BEGIN Listed entries

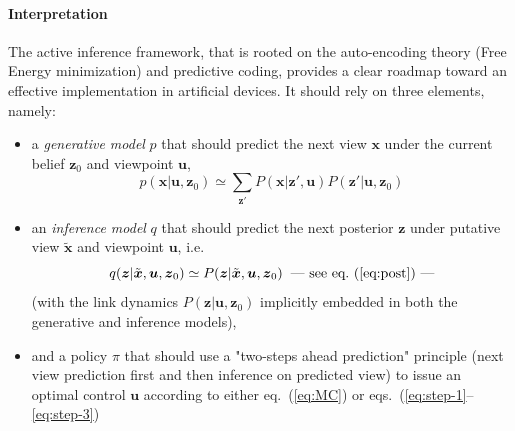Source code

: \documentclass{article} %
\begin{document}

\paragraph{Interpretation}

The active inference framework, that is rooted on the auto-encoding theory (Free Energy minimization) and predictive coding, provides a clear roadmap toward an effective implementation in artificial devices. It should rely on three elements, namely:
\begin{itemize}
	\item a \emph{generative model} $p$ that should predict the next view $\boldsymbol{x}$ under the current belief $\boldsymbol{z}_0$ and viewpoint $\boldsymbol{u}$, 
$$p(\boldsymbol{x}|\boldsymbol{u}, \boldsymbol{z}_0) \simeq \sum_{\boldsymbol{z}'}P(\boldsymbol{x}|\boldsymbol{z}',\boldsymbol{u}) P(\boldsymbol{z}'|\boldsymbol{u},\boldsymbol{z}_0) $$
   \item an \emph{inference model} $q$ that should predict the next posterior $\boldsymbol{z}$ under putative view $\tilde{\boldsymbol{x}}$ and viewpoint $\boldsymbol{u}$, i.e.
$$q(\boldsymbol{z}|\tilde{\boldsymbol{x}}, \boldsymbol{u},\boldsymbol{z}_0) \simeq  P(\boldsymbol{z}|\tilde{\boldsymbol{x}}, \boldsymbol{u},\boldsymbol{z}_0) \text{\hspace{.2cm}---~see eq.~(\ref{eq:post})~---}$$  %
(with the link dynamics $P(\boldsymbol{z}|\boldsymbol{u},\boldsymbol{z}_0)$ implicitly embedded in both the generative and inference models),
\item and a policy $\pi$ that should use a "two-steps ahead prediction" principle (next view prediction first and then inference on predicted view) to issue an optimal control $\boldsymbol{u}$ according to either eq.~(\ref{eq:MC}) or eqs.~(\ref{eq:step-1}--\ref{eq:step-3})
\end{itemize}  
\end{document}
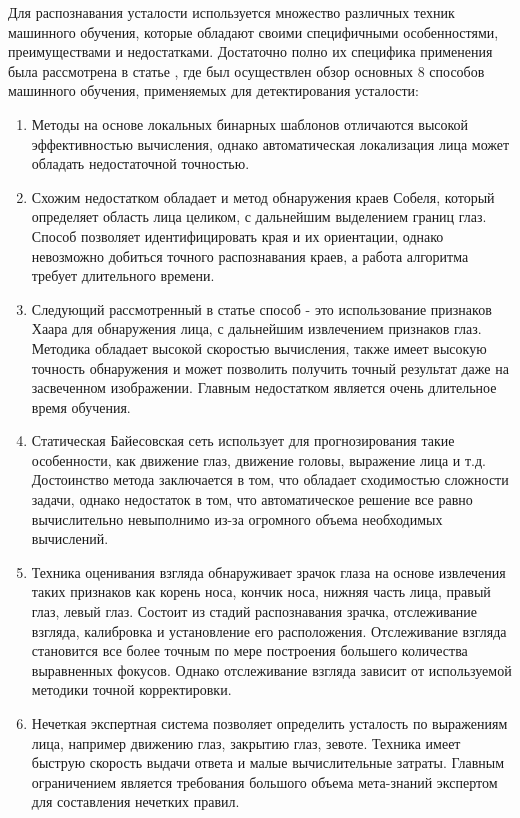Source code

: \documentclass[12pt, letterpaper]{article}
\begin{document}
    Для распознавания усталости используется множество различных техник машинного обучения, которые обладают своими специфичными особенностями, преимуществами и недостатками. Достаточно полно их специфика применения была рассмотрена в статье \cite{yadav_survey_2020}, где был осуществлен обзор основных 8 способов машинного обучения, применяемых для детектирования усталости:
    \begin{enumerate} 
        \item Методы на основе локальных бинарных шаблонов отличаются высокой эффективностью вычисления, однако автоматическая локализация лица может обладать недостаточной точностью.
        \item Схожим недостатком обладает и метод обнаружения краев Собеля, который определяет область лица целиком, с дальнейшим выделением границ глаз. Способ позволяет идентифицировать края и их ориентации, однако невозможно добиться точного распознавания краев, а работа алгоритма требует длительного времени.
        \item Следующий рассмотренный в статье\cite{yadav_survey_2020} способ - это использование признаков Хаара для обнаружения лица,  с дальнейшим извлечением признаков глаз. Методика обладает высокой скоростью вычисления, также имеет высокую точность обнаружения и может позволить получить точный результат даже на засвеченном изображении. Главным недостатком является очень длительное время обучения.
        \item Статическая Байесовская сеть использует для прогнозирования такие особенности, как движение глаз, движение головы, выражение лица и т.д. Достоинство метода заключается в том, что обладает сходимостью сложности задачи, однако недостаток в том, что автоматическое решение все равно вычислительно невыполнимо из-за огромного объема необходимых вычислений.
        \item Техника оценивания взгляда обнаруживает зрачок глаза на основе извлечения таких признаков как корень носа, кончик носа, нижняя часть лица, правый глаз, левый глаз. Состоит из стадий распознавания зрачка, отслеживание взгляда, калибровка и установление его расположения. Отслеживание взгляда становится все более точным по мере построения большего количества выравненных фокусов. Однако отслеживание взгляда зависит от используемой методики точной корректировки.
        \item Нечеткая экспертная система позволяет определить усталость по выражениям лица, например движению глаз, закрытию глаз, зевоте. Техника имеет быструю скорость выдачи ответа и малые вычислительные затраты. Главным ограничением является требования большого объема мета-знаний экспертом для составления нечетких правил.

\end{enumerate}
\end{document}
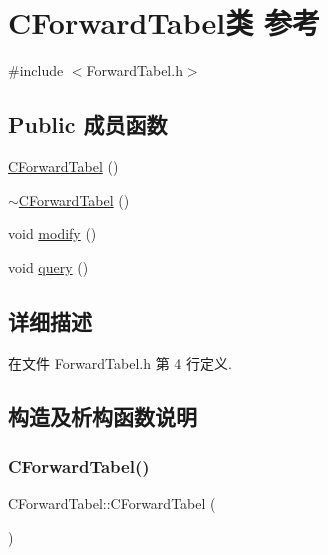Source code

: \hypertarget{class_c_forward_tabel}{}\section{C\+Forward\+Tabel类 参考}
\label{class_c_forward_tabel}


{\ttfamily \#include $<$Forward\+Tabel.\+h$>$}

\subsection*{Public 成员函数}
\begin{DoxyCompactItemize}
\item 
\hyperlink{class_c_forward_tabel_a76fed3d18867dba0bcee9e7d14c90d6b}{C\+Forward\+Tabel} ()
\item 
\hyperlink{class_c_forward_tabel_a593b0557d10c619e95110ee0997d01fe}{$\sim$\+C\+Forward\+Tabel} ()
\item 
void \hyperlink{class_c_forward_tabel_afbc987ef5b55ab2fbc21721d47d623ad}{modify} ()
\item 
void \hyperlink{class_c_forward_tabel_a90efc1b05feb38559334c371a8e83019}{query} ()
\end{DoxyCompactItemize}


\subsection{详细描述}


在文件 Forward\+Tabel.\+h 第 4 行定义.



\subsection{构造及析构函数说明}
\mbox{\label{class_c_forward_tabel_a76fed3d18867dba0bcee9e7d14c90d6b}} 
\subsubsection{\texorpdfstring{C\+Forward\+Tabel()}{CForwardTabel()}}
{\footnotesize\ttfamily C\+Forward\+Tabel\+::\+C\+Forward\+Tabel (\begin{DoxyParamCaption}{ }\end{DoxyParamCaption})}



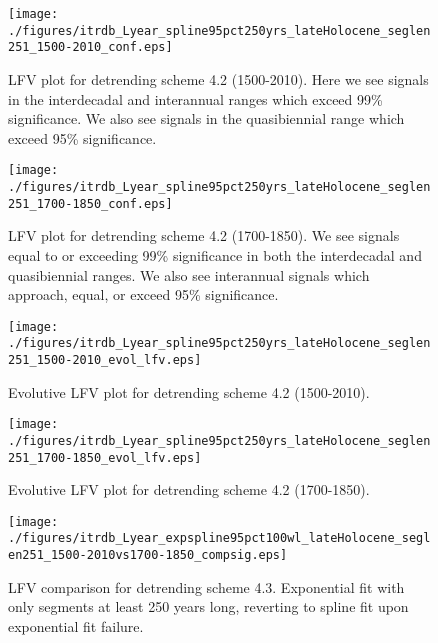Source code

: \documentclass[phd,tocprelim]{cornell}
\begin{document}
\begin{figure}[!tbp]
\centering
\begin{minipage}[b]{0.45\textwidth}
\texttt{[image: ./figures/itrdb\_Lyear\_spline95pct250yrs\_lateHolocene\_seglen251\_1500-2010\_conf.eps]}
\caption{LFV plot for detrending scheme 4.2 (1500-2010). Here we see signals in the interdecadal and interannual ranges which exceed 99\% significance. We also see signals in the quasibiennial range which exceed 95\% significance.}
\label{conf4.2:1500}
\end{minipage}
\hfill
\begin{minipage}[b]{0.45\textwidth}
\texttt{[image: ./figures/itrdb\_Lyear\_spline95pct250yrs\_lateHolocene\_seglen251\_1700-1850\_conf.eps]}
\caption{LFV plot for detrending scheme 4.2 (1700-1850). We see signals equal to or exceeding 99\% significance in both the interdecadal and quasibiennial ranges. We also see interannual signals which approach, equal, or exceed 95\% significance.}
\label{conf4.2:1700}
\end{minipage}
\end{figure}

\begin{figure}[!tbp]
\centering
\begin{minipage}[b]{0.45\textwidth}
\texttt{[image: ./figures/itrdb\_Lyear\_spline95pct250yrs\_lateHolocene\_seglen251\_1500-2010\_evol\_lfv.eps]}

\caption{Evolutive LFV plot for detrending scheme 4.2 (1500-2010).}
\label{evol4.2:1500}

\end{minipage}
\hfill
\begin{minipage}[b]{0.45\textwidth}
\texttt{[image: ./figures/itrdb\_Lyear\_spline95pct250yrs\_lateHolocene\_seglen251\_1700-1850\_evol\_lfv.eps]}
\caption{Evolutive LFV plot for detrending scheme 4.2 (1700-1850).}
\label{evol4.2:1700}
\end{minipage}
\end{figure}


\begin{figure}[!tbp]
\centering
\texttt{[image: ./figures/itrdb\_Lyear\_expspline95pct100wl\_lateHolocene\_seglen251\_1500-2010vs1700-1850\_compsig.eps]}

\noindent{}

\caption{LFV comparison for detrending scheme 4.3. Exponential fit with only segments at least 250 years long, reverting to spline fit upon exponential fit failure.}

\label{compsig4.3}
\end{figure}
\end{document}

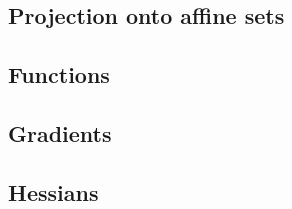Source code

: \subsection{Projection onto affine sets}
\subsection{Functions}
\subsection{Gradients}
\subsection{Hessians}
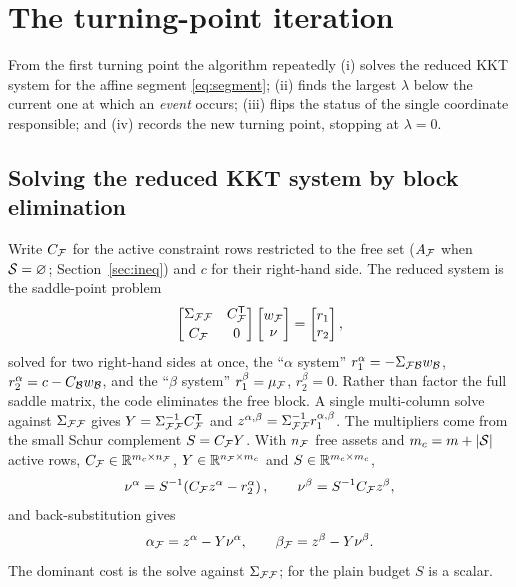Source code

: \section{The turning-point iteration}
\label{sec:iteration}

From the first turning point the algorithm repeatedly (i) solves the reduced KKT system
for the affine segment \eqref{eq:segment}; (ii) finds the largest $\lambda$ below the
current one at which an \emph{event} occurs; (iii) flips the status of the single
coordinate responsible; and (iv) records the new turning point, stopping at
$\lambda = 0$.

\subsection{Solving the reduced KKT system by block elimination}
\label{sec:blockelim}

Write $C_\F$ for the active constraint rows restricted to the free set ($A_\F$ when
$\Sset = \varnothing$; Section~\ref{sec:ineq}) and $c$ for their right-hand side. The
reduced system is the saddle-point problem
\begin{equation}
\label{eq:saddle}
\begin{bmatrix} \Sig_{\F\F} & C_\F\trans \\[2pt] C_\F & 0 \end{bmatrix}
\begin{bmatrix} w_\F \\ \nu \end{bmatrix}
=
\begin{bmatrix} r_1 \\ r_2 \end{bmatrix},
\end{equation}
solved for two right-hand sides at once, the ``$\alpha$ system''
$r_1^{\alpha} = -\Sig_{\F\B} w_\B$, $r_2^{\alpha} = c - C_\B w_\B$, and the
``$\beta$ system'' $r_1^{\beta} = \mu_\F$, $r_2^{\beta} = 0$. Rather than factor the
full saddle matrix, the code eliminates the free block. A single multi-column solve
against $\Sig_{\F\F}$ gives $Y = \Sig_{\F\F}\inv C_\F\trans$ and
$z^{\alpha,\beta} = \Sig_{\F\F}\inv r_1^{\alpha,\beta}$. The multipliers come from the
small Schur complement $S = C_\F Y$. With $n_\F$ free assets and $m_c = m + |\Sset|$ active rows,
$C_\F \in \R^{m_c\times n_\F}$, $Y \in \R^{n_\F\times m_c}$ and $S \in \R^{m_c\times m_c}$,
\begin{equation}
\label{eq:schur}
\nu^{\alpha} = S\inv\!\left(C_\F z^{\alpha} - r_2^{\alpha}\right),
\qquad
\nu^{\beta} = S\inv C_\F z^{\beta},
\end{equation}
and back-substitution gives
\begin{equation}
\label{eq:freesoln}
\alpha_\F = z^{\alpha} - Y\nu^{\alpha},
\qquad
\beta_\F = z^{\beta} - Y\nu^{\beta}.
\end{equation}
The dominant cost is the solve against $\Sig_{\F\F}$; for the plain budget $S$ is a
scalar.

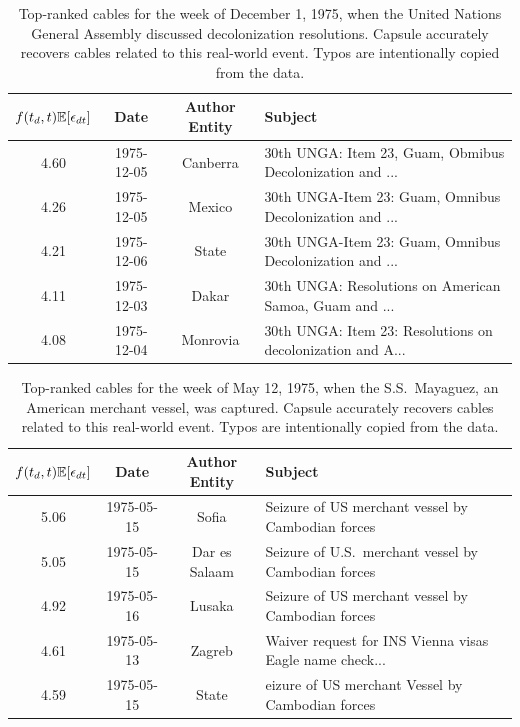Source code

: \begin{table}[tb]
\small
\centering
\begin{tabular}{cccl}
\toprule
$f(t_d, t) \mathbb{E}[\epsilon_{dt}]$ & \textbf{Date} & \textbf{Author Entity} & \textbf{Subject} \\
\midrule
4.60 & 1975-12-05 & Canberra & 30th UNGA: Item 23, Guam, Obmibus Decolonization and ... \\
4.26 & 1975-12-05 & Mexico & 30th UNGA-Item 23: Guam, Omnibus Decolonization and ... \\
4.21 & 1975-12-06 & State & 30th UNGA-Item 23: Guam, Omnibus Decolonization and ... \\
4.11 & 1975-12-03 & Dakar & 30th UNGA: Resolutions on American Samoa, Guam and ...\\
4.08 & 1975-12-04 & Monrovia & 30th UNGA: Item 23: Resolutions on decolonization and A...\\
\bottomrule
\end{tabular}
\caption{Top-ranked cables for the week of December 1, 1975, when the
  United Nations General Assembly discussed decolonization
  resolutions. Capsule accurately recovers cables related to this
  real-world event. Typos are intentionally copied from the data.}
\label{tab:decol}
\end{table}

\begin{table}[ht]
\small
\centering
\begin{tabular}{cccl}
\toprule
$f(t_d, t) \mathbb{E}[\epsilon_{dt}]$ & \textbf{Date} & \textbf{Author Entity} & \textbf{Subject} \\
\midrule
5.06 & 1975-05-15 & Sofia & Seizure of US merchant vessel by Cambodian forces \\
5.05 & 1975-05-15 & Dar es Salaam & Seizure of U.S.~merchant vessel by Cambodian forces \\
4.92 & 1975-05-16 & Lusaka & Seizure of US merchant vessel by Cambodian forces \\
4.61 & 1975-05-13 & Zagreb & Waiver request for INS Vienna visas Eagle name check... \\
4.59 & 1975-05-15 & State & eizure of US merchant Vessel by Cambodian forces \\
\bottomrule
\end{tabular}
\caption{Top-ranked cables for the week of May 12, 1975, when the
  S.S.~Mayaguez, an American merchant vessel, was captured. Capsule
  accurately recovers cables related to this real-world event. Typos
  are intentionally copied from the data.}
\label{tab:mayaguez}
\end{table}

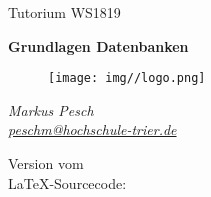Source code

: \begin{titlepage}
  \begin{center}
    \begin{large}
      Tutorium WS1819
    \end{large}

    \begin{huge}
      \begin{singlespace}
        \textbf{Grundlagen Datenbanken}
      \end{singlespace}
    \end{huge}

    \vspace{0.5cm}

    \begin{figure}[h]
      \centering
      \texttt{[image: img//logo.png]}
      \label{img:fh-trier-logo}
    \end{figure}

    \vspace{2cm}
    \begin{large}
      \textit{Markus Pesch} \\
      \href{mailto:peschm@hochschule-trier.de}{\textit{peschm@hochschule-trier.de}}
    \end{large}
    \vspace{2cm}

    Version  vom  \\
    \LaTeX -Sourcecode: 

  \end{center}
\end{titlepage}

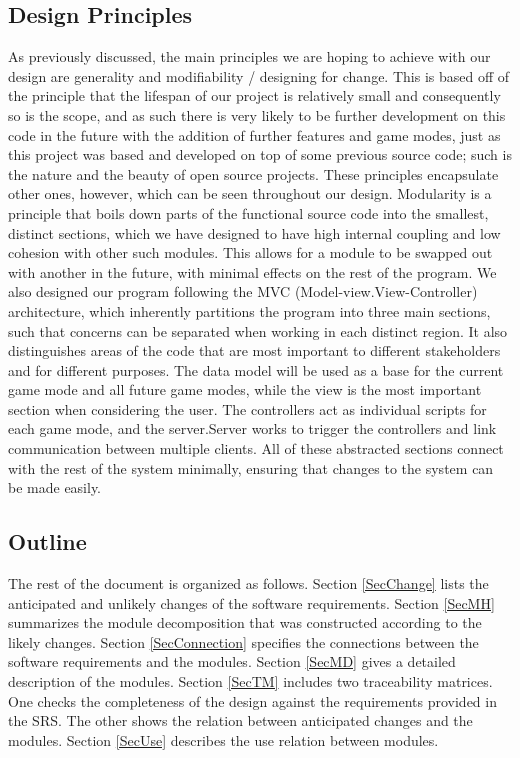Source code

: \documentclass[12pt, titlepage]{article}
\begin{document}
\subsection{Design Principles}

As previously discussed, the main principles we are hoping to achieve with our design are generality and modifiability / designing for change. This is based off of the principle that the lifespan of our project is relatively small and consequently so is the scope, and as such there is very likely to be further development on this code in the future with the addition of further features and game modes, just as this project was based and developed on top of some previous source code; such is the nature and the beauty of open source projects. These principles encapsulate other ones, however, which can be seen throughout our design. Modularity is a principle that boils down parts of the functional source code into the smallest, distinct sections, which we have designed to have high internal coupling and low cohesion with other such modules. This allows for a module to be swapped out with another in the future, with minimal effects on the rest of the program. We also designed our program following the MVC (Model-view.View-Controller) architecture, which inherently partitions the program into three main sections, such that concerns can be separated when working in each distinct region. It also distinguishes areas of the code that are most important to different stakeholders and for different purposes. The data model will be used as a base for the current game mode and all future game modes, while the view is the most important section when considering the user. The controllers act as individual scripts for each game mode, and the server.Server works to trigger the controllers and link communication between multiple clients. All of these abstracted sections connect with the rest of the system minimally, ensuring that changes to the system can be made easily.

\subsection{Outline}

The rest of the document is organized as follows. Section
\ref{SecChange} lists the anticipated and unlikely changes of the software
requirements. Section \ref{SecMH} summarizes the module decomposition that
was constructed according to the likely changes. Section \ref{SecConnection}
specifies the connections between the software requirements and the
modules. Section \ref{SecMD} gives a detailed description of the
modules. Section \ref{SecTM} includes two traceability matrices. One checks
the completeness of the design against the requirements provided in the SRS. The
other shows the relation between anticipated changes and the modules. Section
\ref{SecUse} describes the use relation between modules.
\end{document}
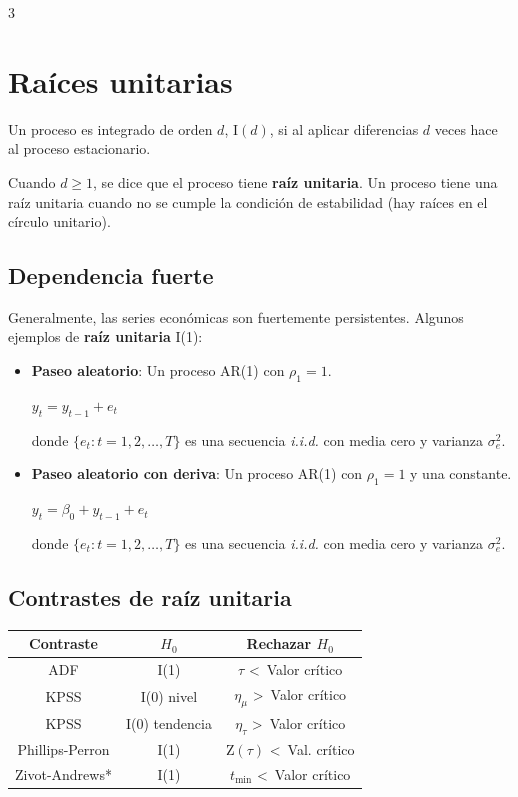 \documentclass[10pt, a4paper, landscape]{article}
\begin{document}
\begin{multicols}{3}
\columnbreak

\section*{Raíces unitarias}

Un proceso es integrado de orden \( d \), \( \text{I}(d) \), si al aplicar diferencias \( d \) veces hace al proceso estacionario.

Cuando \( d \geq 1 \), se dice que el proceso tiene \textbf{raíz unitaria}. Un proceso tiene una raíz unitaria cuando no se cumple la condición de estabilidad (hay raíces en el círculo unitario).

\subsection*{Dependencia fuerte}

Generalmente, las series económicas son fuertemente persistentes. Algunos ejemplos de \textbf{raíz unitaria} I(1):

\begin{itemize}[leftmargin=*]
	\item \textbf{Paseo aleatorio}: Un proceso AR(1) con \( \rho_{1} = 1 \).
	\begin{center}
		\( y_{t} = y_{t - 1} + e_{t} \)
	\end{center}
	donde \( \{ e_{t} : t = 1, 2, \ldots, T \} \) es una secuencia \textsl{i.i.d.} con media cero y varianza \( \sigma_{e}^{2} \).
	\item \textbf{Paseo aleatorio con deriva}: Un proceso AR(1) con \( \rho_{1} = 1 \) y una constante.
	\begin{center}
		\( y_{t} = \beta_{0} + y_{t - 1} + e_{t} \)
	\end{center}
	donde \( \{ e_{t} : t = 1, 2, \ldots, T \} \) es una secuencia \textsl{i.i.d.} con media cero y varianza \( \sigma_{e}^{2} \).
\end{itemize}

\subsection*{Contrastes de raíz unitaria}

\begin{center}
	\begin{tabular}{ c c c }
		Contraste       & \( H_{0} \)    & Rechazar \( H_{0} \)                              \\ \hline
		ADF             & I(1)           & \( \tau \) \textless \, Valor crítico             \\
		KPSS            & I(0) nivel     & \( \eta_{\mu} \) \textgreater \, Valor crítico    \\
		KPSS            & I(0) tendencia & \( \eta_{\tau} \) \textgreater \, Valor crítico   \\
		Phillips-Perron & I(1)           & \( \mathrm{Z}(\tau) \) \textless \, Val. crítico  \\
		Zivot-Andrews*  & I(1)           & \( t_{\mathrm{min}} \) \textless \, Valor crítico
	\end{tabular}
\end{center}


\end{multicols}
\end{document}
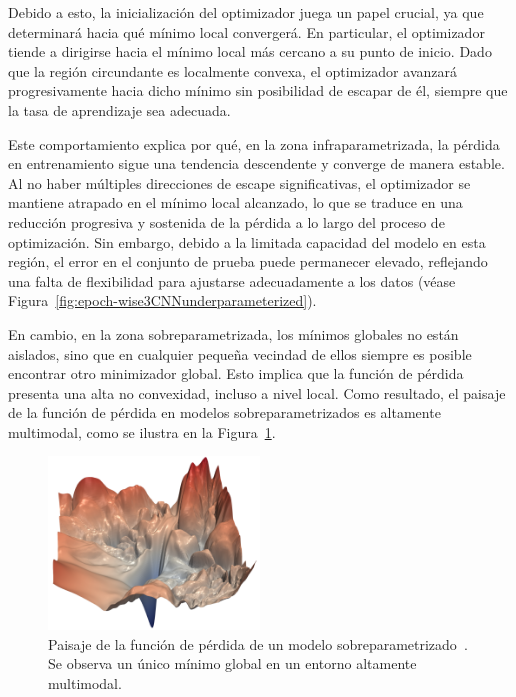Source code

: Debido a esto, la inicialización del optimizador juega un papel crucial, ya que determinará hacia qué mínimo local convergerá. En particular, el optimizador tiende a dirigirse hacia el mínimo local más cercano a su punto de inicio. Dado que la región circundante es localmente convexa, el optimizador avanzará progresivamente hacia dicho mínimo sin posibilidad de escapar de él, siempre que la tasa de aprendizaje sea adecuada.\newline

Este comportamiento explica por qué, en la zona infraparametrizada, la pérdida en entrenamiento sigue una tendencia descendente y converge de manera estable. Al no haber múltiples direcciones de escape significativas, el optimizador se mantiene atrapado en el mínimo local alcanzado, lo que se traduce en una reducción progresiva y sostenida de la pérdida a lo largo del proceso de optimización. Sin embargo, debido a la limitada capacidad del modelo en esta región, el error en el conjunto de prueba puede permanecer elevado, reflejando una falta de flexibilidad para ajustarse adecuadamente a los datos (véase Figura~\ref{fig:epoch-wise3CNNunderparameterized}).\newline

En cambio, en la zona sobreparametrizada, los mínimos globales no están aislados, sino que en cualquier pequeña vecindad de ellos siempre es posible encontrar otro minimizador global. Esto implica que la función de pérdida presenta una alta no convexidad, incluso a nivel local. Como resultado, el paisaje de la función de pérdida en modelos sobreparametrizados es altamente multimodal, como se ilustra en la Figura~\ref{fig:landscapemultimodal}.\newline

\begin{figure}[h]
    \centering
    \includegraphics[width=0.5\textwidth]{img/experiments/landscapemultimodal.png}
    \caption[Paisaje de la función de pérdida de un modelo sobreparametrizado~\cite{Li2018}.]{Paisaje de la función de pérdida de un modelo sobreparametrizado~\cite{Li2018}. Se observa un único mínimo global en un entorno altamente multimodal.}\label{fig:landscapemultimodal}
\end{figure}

END Listed entries

Description of the task | Output only the lines running from the top of the data above to the line with "The active inference", inclusive, word for word and without pictures.

Result |
Source code

: \documentclass{article} %
\begin{document}

\paragraph{Interpretation}

The active inference framework, that is rooted on the auto-encoding theory (Free Energy minimization) and predictive coding, provides a clear roadmap toward an effective implementation in artificial devices. It should rely on three elements, namely:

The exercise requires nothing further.